Write out every line below that contains "issues".

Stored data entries
----
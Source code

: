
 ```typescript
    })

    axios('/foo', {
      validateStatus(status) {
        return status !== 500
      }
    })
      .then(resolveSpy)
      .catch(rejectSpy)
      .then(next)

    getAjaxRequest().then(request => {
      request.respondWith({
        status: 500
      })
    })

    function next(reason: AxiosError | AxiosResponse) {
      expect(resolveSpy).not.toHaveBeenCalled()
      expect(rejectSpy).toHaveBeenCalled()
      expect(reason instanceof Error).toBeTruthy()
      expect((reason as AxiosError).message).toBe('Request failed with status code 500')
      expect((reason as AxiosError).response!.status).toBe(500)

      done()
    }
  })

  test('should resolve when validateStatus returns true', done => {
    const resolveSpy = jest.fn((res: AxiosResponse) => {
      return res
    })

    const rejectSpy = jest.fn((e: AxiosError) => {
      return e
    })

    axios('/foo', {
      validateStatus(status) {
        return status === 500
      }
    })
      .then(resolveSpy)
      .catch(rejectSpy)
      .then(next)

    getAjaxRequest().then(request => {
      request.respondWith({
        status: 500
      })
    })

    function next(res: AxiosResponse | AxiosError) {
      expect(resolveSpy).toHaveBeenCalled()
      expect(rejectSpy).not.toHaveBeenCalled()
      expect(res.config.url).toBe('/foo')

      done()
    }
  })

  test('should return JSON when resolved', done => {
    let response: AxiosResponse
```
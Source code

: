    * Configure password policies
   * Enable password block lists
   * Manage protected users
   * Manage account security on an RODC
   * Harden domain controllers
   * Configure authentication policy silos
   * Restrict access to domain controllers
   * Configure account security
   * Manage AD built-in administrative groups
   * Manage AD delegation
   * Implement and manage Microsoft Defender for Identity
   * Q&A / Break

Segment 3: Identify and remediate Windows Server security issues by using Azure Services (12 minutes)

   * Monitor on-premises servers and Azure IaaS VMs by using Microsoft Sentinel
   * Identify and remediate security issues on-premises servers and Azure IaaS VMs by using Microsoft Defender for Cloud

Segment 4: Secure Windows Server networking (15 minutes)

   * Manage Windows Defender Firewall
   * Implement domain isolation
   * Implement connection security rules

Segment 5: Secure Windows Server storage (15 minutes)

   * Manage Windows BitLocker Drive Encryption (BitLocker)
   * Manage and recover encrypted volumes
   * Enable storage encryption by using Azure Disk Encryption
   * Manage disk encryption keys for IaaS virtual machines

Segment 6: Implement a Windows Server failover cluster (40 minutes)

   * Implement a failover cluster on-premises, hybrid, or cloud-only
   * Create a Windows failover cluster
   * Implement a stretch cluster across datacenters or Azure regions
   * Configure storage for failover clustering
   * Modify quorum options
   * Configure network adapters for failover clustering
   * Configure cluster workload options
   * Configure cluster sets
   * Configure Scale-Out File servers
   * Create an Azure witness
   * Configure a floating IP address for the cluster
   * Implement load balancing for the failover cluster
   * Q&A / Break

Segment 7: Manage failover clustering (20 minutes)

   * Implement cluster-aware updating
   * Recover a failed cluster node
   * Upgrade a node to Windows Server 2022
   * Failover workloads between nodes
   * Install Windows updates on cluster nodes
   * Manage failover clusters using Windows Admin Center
----
* Response to this task *
Segment 3: Identify and remediate Windows Server security issues by using Azure Services (12 minutes)
   * Identify and remediate security issues on-premises servers and Azure IaaS VMs by using Microsoft Defender for Cloud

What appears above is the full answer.